462P - ROS1 fusion Chinese lung adenocarcinoma patients treated with crizotinib detected using next-generation genotyping from ctDNA

Date 18 December 2016
Event ESMO Asia 2016 Congress
Session Poster lunch
Topics Anti-Cancer Agents & Biologic Therapy
Non-Small-Cell Lung Cancer, Metastatic
Presenter Xiaomin Niu
Citation Annals of Oncology (2016) 27 (suppl_9): ix139-ix156. 10.1093/annonc/mdw594
Authors X. Niu1, Z. Chen1, S. Chuai2, Z. Zhou1, S. Lu1
  • 1Department Of Shanghai Lung Cancer Center, Shanghai Chest Hospital, 200030 - Shanghai/CN
  • 2Burning Rock Diagnostics, Burning Rock Diagnostics, 201114 - Shanghai/CN

Abstract

Background

Chromosomal rearrangements involving the c-ros oncogene 1 (ROS1) have been described as a subset of non-small cell lung cancer (NSCLC). Recently Crizotinib has exhibited marked therapeutic efficacy in the treatment of the ROS1 fusion NSCLC. However, resistance often occurs and repeated biopsy is necessary for tumor genotyping and underlying resistant mechanism. Circulating tumor DNA (ctDNA) represents a promising way to assess tumor genetic profile non-invasively. This study aims to assess whether liquid biopsies accurately screen disease diagnosis and reflect the response to Crizotinib treatment through analysis of ctDNA for ROS1 fusions in patients with lung adenocarcinoma, and to elucidate the underlying mechanisms of ROS1 targeted drug resistance.

Methods

Eight plasma samples were collected from a cohort of 6 patients with ROS1 fusion advanced stage lung adenocarcinoma, confirmed by fluorescent in situ hybridization (FISH) in tissue. One out of all six patients treated with Crizotinib had three different time points, which are the points at baseline, partial response and disease progression, irrespectively; while the other five patients only had the baseline samples. A prospective-retrospective analysis on ctDNA was further performed from archived plasma samples using our ctDNA panel with concurrent CT or MRI imaging at the baseline and 8-week intervals during responsive Crizotinib treatment, and at progressive disease.

Results

Four out of six patients showed detectable levels of ROS1 fusion in ctDNA at baseline.

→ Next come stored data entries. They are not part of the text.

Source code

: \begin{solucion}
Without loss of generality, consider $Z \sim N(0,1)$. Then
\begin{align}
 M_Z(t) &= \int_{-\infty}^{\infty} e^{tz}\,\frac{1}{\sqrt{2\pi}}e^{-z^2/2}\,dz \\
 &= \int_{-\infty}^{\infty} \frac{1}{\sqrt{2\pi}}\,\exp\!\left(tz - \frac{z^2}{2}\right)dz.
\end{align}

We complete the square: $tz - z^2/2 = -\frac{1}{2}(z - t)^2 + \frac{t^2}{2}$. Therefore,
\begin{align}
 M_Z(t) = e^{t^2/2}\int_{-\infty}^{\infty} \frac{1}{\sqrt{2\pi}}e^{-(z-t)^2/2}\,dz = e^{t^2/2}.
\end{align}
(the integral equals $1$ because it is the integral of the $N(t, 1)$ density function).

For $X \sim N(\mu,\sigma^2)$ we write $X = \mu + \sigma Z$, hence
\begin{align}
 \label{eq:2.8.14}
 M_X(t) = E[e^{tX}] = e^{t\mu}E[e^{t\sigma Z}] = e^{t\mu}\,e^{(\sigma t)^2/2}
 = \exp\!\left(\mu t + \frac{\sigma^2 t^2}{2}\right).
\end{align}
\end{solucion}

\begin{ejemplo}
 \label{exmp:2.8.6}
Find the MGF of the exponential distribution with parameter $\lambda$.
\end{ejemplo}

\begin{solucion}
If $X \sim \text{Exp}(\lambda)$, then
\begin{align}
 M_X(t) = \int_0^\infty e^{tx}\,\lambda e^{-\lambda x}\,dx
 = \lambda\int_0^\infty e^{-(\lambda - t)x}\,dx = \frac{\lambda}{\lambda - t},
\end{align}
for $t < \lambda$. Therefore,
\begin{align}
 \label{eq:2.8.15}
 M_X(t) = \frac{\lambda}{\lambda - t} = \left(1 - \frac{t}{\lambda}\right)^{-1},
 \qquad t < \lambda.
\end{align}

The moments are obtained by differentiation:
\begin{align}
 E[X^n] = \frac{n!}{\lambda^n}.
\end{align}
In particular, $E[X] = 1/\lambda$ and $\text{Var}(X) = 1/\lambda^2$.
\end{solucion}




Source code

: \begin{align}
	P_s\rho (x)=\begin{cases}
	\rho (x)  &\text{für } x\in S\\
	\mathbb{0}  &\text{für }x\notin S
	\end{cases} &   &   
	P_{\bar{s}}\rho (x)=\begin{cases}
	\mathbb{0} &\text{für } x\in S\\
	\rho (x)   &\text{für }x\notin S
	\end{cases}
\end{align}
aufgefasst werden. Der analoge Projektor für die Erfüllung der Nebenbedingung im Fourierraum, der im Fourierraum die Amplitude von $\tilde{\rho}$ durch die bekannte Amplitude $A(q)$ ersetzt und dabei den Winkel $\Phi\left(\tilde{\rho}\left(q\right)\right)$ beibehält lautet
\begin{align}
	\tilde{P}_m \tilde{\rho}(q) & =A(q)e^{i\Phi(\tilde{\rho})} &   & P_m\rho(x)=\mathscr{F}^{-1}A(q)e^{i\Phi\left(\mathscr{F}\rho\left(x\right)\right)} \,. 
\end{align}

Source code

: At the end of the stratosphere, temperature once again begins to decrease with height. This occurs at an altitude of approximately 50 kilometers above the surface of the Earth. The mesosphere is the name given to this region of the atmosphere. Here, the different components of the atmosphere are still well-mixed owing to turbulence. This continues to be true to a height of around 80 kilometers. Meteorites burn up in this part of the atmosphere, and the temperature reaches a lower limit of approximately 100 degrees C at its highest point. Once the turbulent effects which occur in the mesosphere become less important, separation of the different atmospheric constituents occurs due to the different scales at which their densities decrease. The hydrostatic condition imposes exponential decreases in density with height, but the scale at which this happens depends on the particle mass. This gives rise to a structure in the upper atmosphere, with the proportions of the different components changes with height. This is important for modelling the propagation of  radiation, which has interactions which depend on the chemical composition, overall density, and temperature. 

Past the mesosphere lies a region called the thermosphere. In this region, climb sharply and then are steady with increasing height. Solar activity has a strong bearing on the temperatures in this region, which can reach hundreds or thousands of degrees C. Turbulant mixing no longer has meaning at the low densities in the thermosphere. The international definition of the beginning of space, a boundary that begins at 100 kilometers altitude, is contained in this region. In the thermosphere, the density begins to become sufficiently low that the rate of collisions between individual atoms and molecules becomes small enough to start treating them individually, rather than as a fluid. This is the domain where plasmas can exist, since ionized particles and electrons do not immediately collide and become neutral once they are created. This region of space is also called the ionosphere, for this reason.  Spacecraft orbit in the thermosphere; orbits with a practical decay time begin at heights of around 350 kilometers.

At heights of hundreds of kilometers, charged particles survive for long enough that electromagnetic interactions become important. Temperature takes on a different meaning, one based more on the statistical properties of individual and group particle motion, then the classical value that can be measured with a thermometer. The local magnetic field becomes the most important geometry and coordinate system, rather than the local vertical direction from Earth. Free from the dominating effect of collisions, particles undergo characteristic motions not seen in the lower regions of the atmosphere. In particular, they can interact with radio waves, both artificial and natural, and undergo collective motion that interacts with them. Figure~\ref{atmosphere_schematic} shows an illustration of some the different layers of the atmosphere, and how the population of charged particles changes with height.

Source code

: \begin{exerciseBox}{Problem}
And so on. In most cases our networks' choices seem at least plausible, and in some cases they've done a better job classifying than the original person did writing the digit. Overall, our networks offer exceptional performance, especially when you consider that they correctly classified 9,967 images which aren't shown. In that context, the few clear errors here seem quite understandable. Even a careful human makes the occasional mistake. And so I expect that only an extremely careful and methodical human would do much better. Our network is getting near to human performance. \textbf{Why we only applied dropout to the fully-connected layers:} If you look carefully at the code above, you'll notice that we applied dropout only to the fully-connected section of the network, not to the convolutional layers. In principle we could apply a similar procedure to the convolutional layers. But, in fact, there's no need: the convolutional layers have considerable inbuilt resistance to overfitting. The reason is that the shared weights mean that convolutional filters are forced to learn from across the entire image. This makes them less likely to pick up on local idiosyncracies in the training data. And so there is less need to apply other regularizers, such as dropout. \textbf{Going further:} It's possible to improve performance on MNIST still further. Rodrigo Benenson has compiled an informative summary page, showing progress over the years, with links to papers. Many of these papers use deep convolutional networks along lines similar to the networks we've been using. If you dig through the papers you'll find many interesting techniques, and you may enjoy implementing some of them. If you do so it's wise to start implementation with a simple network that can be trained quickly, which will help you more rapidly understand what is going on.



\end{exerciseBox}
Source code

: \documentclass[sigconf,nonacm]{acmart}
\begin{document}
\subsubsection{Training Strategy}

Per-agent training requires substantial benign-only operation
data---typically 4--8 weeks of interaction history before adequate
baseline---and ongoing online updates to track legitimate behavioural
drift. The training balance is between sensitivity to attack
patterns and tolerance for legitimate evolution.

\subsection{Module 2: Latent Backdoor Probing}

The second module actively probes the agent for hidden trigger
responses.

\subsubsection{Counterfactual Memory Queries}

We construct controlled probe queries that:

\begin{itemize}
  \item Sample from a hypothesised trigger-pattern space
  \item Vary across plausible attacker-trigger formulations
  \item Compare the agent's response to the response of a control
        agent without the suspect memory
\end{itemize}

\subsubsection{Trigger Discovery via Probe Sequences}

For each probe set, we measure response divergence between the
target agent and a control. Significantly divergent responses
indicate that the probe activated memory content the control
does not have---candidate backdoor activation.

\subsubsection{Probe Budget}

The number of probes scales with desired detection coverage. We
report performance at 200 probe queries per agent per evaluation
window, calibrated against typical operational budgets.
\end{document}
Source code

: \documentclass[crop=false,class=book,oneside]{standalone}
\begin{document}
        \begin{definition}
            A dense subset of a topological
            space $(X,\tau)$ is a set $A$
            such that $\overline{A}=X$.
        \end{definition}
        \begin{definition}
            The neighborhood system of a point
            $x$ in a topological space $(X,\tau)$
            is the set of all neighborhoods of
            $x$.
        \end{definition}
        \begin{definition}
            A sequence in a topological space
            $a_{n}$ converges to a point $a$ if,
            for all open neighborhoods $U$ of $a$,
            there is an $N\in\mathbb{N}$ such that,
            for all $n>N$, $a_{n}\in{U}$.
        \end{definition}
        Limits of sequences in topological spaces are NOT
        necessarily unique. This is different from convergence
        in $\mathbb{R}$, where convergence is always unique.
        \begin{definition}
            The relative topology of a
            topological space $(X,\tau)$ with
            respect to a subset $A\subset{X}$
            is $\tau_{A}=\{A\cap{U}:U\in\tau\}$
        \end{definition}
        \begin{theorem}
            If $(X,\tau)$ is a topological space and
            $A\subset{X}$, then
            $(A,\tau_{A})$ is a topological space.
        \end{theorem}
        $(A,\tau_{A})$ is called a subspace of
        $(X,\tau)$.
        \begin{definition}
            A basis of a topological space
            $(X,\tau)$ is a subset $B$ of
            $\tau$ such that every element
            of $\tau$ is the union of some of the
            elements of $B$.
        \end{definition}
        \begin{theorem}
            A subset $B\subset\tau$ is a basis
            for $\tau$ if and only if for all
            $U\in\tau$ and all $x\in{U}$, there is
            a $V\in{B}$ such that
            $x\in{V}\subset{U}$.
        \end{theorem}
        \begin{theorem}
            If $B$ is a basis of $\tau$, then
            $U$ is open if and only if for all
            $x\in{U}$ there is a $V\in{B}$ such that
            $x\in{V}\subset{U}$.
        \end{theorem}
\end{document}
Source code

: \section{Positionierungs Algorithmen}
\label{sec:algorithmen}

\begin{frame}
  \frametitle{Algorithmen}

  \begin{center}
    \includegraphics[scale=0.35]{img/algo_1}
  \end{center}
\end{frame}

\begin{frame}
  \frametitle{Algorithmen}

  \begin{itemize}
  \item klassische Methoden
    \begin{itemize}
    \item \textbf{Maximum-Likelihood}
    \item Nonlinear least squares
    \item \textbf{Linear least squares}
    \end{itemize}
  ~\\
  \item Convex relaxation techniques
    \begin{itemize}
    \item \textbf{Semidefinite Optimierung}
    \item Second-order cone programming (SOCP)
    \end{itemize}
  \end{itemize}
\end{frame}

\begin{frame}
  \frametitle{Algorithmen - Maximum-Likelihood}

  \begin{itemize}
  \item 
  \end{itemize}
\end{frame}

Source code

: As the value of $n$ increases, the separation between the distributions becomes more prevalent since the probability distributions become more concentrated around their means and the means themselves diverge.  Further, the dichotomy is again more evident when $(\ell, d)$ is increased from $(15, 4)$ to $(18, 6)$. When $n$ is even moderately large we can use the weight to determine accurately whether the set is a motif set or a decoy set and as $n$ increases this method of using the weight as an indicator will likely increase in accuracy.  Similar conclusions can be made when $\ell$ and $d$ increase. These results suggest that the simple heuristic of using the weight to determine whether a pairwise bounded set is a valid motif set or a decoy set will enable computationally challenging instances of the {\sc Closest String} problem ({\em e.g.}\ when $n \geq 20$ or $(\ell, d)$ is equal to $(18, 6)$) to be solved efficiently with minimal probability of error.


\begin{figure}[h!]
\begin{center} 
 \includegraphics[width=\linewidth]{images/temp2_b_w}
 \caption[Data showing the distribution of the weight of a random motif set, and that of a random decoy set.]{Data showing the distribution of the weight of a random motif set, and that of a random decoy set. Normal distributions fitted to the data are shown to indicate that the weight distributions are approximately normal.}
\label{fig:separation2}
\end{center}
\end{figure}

Upon treatment with Crizotinib, response rate is inversely correlated with levels of ROS1 fusion. One patient with progressive disease, patient 1, exhibited a detectable CD74-ROS1 fusion with 13.5% concentration at baseline; it was undetectable at partial response and re-elevated to 8.2% accompanied by an acquired G2032R mutation when disease progressed.

Conclusions

Our ctDNA panel could be applied clinically to detect ROS1 fusion from plasma for accurate screening where detection correlates with disease status, and could distinguish mutations associated with Crizotinib induced resistance in patients with NSCLC, thus facilitating personalized cancer therapy.

Clinical trial indentification

Legal entity responsible for the study

Shun Lu

Funding

Shanghai Chest Hospital

Disclosure

All authors have declared no conflicts of interest.